El Ministerio de Seguridad de la Provincia de Buenos Aires que conduce Cristian Ritondo emitió días atrás el boletín número 18 en el que estableció en la resolución 358 de 2018 que a partir del 1° de abril aumentará el salario de cada policía para brindar seguridad en “espectáculos o reuniones públicas” (categoría 5), ítem que abarca los partidos de fútbol.
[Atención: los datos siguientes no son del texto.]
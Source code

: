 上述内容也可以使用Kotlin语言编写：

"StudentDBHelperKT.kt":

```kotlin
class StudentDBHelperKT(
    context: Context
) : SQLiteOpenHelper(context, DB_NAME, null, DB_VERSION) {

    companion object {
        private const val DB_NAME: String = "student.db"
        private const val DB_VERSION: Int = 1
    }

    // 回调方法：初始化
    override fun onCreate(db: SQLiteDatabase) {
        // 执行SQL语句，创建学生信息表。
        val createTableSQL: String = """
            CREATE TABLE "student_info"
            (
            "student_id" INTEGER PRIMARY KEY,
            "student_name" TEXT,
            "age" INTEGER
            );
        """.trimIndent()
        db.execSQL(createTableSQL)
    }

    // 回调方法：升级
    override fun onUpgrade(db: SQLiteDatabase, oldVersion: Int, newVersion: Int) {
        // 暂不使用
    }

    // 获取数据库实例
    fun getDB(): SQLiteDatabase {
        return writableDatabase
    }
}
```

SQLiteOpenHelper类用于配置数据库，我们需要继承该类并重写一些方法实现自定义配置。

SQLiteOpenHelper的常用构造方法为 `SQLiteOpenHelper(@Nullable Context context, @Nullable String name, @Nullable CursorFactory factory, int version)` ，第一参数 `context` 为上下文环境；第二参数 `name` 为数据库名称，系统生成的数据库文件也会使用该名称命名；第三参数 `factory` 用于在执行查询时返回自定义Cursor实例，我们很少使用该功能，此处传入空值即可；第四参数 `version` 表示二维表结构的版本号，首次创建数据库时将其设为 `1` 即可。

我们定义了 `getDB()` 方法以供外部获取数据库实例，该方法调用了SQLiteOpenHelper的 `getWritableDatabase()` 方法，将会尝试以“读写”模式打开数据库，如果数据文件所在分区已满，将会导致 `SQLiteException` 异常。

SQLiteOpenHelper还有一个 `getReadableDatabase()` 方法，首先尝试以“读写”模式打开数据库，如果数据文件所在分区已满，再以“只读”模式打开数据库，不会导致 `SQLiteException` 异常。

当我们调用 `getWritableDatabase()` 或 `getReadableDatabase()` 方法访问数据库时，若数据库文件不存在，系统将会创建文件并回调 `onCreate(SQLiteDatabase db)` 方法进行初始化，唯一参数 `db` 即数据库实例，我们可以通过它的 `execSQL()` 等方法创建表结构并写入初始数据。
La resolución afecta a los clubes que participan tanto en la Liga de Areco como en la de Mercedes. Así, los efectivos que antes percibían $88 por hora, ahora recibirán $183 (108% más). Como cada policía permanece cuatro horas en el estadio, a partir del 1° de abril cobrará $732. En San Andrés de Giles se necesita un mínimo de 10 oficiales por partido, lo que trae aparejado un incremento de casi $4.000 a los clubes por encuentro disputado.
La situación es delicada. Según pudo averiguar Infociudad un equipo local necesita entre árbitros y polícia, para jugar la fecha, cerca de $18.000. Teniendo en cuenta que el costo de la entrada es de $50, una institución necesita vender más de 350 entradas para sólo salvar los gastos. En el parque municipal el corte de “tickets” a penas supera los 150 espectadores.
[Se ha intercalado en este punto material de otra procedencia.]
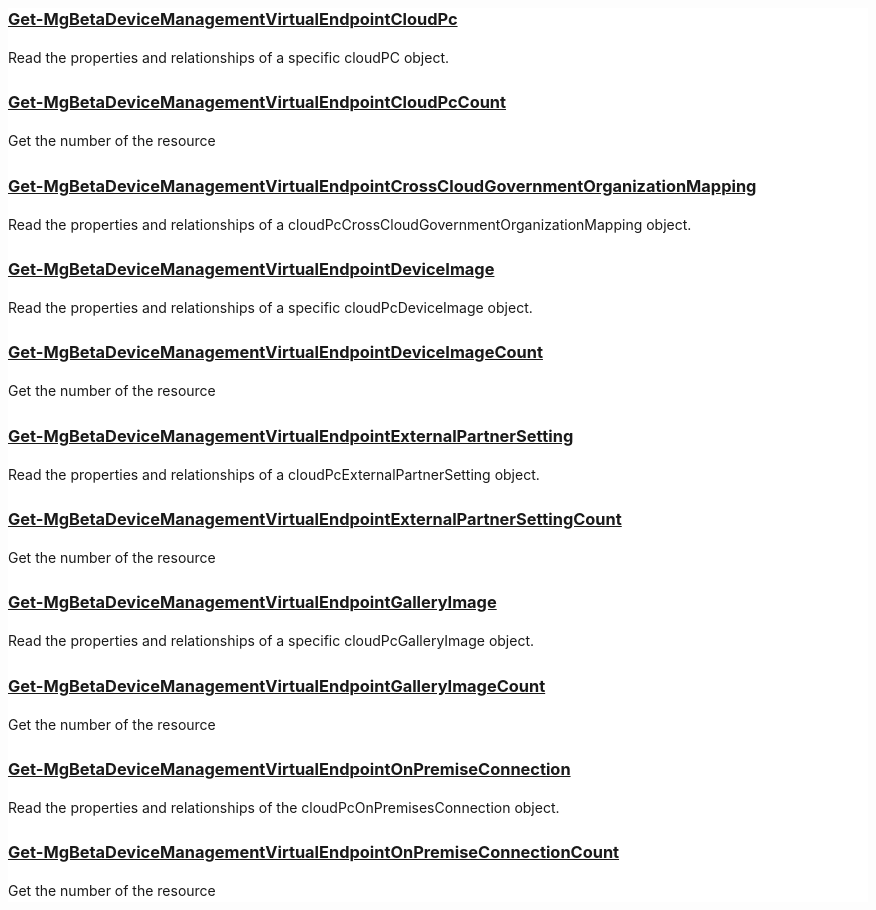 ### [Get-MgBetaDeviceManagementVirtualEndpointCloudPc](Get-MgBetaDeviceManagementVirtualEndpointCloudPc.md)
Read the properties and relationships of a specific cloudPC object.

### [Get-MgBetaDeviceManagementVirtualEndpointCloudPcCount](Get-MgBetaDeviceManagementVirtualEndpointCloudPcCount.md)
Get the number of the resource

### [Get-MgBetaDeviceManagementVirtualEndpointCrossCloudGovernmentOrganizationMapping](Get-MgBetaDeviceManagementVirtualEndpointCrossCloudGovernmentOrganizationMapping.md)
Read the properties and relationships of a cloudPcCrossCloudGovernmentOrganizationMapping object.

### [Get-MgBetaDeviceManagementVirtualEndpointDeviceImage](Get-MgBetaDeviceManagementVirtualEndpointDeviceImage.md)
Read the properties and relationships of a specific cloudPcDeviceImage object.

### [Get-MgBetaDeviceManagementVirtualEndpointDeviceImageCount](Get-MgBetaDeviceManagementVirtualEndpointDeviceImageCount.md)
Get the number of the resource

### [Get-MgBetaDeviceManagementVirtualEndpointExternalPartnerSetting](Get-MgBetaDeviceManagementVirtualEndpointExternalPartnerSetting.md)
Read the properties and relationships of a cloudPcExternalPartnerSetting object.

### [Get-MgBetaDeviceManagementVirtualEndpointExternalPartnerSettingCount](Get-MgBetaDeviceManagementVirtualEndpointExternalPartnerSettingCount.md)
Get the number of the resource

### [Get-MgBetaDeviceManagementVirtualEndpointGalleryImage](Get-MgBetaDeviceManagementVirtualEndpointGalleryImage.md)
Read the properties and relationships of a specific cloudPcGalleryImage object.

### [Get-MgBetaDeviceManagementVirtualEndpointGalleryImageCount](Get-MgBetaDeviceManagementVirtualEndpointGalleryImageCount.md)
Get the number of the resource

### [Get-MgBetaDeviceManagementVirtualEndpointOnPremiseConnection](Get-MgBetaDeviceManagementVirtualEndpointOnPremiseConnection.md)
Read the properties and relationships of the cloudPcOnPremisesConnection object.

### [Get-MgBetaDeviceManagementVirtualEndpointOnPremiseConnectionCount](Get-MgBetaDeviceManagementVirtualEndpointOnPremiseConnectionCount.md)
Get the number of the resource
En la actualidad un equipo que milita en la Liga de San Antonio de Areco necesita aproximadamente $48.000 mensuales para sólo pagar traslado, árbitros y seguridad. Los números no cierran para el fútbol cuando el tarifazo está de moda, más aún cuando la mayoría de estos no cobran a las familias por la formación deportiva de los niños bajo tutela de profes y papás que se suman a colaborar.
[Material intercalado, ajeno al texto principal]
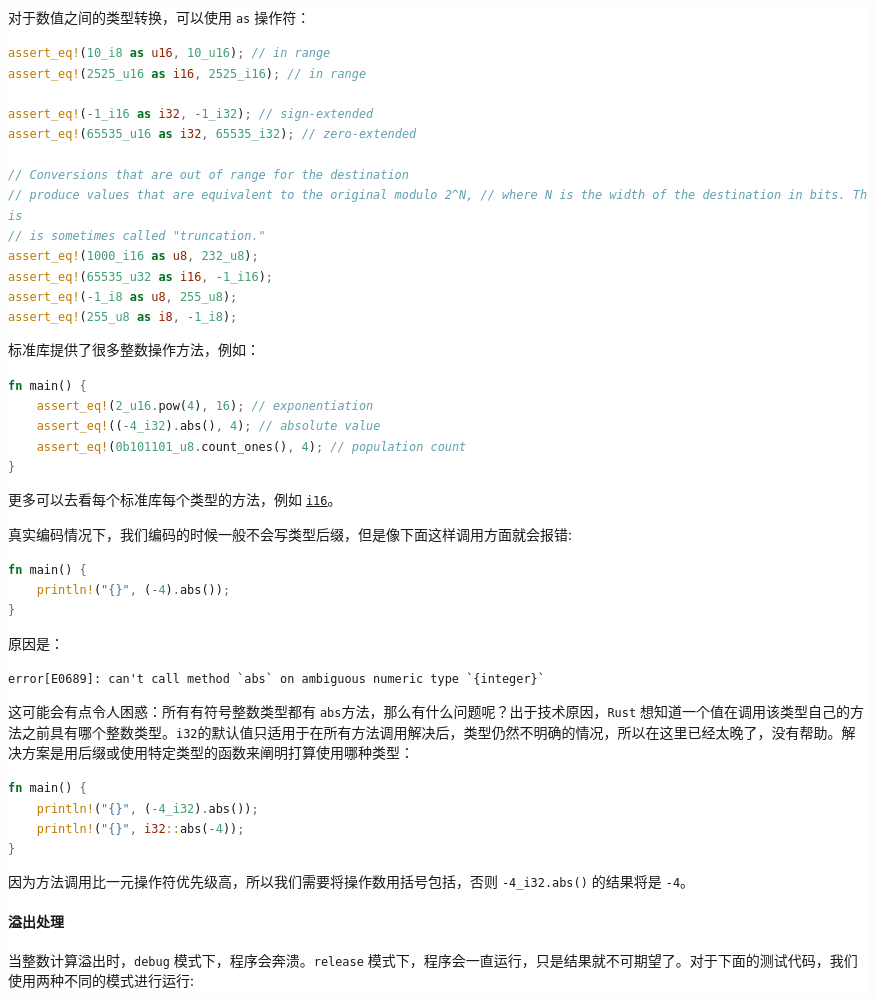 对于数值之间的类型转换，可以使用 `as` 操作符：

```rust
assert_eq!(10_i8 as u16, 10_u16); // in range
assert_eq!(2525_u16 as i16, 2525_i16); // in range

assert_eq!(-1_i16 as i32, -1_i32); // sign-extended
assert_eq!(65535_u16 as i32, 65535_i32); // zero-extended

// Conversions that are out of range for the destination
// produce values that are equivalent to the original modulo 2^N, // where N is the width of the destination in bits. This
// is sometimes called "truncation."
assert_eq!(1000_i16 as u8, 232_u8);
assert_eq!(65535_u32 as i16, -1_i16);
assert_eq!(-1_i8 as u8, 255_u8);
assert_eq!(255_u8 as i8, -1_i8);
```

标准库提供了很多整数操作方法，例如：

```rust
fn main() {
    assert_eq!(2_u16.pow(4), 16); // exponentiation
    assert_eq!((-4_i32).abs(), 4); // absolute value
    assert_eq!(0b101101_u8.count_ones(), 4); // population count
}
```

更多可以去看每个标准库每个类型的方法，例如 [`i16`](https://doc.rust-lang.org/std/primitive.i16.html)。

真实编码情况下，我们编码的时候一般不会写类型后缀，但是像下面这样调用方面就会报错:

```rust
fn main() {
    println!("{}", (-4).abs());
}
```

原因是：

    error[E0689]: can't call method `abs` on ambiguous numeric type `{integer}`

这可能会有点令人困惑：所有有符号整数类型都有 `abs`方法，那么有什么问题呢？出于技术原因，`Rust` 想知道一个值在调用该类型自己的方法之前具有哪个整数类型。`i32`的默认值只适用于在所有方法调用解决后，类型仍然不明确的情况，所以在这里已经太晚了，没有帮助。解决方案是用后缀或使用特定类型的函数来阐明打算使用哪种类型：

```rust
fn main() {
    println!("{}", (-4_i32).abs());
    println!("{}", i32::abs(-4));
}
```

因为方法调用比一元操作符优先级高，所以我们需要将操作数用括号包括，否则 `-4_i32.abs()` 的结果将是 `-4`。

#### 溢出处理

当整数计算溢出时，`debug` 模式下，程序会奔溃。`release` 模式下，程序会一直运行，只是结果就不可期望了。对于下面的测试代码，我们使用两种不同的模式进行运行:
Estos últimos son los que hoy suelen repetir que con los aumentos el club se limita a su función deportiva. Los altos precios impiden que las instituciones puedan programar grandes obras edilicias cuando sus ingresos apenas alcanzan para cubrir los gastos del fútbol. El progreso deberá esperar.
La mayoría de los clubes locales no perciben ayuda del estado municipal. Los subsidios se entregan esporádicamente y muchas veces sin un criterio claro. Estas cosas no se resuelven únicamente con material deportivo, más aún cuando las instituciones son un pilar fundamental de la inclusión social y la formación de los jóvenes.
En la actualidad los clubes tomaron diferentes medidas respecto a la problemática. La Liga Mercedina suspendió su fecha, mientras que la de Areco analiza realizar diversas presentaciones en los espacios legislativos de la región. Las medidas de la provincia ponen en “jaque” al fútbol amateur.